[Start of section]

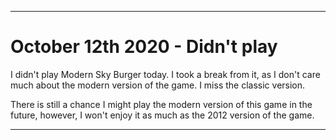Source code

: 
***

# October 12th 2020 - Didn't play

I didn't play Modern Sky Burger today. I took a break from it, as I don't care much about the modern version of the game. I miss the classic version.

There is still a chance I might play the modern version of this game in the future, however, I won't enjoy it as much as the 2012 version of the game.

***
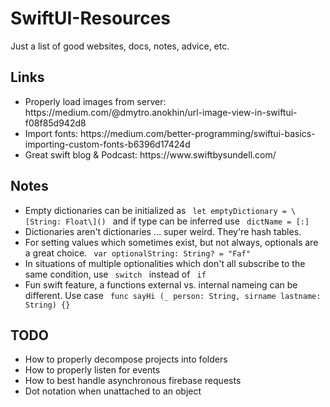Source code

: # SwiftUI-Resources
Just a list of good websites, docs, notes, advice, etc. 

## Links
<ul>
  <li> Properly load images from server: https://medium.com/@dmytro.anokhin/url-image-view-in-swiftui-f08f85d942d8  </li>
  <li> Import fonts: https://medium.com/better-programming/swiftui-basics-importing-custom-fonts-b6396d17424d </li>
  <li> Great swift blog & Podcast: https://www.swiftbysundell.com/ </li>
</ul>


## Notes 
<ul>
  <li> Empty dictionaries can be initialized as <code> let emptyDictionary = \[String: Float\]() </code> and if type can be inferred use <code> dictName = [:] </code> </li> 
  <li> Dictionaries aren't dictionaries ... super weird. They're hash tables. </li>
  <li> For setting values which sometimes exist, but not always, optionals are a great choice. <code> var optionalString: String? = "Faf" </code> </li>
  <li> In situations of multiple optionalities which don't all subscribe to the same condition, use <code> switch </code> instead of <code> if </code> </li>
  <li> Fun swift feature, a functions external vs. internal nameing can be different. Use case <code> func sayHi (_ person: String, sirname lastname: String) {} </code> </li>
  
</ul>

## TODO 
<ul> 
  <li> How to properly decompose projects into folders </li> 
  <li> How to properly listen for events </li> 
  <li> How to best handle asynchronous firebase requests </li> 
  <li> Dot notation when unattached to an object </li>
 </ul>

[End of section]

■ **Task directions**
Give the data again exactly. Keep the images out.

■ **Your response**
Source code

: 
***

# October 12th 2020 - Didn't play

I didn't play Modern Sky Burger today. I took a break from it, as I don't care much about the modern version of the game. I miss the classic version.

There is still a chance I might play the modern version of this game in the future, however, I won't enjoy it as much as the 2012 version of the game.

***
Source code

: # SwiftUI-Resources
Just a list of good websites, docs, notes, advice, etc. 

## Links
<ul>
  <li> Properly load images from server: https://medium.com/@dmytro.anokhin/url-image-view-in-swiftui-f08f85d942d8  </li>
  <li> Import fonts: https://medium.com/better-programming/swiftui-basics-importing-custom-fonts-b6396d17424d </li>
  <li> Great swift blog & Podcast: https://www.swiftbysundell.com/ </li>
</ul>


## Notes 
<ul>
  <li> Empty dictionaries can be initialized as <code> let emptyDictionary = \[String: Float\]() </code> and if type can be inferred use <code> dictName = [:] </code> </li> 
  <li> Dictionaries aren't dictionaries ... super weird. They're hash tables. </li>
  <li> For setting values which sometimes exist, but not always, optionals are a great choice. <code> var optionalString: String? = "Faf" </code> </li>
  <li> In situations of multiple optionalities which don't all subscribe to the same condition, use <code> switch </code> instead of <code> if </code> </li>
  <li> Fun swift feature, a functions external vs. internal nameing can be different. Use case <code> func sayHi (_ person: String, sirname lastname: String) {} </code> </li>
  
</ul>

## TODO 
<ul> 
  <li> How to properly decompose projects into folders </li> 
  <li> How to properly listen for events </li> 
  <li> How to best handle asynchronous firebase requests </li> 
  <li> Dot notation when unattached to an object </li>
 </ul>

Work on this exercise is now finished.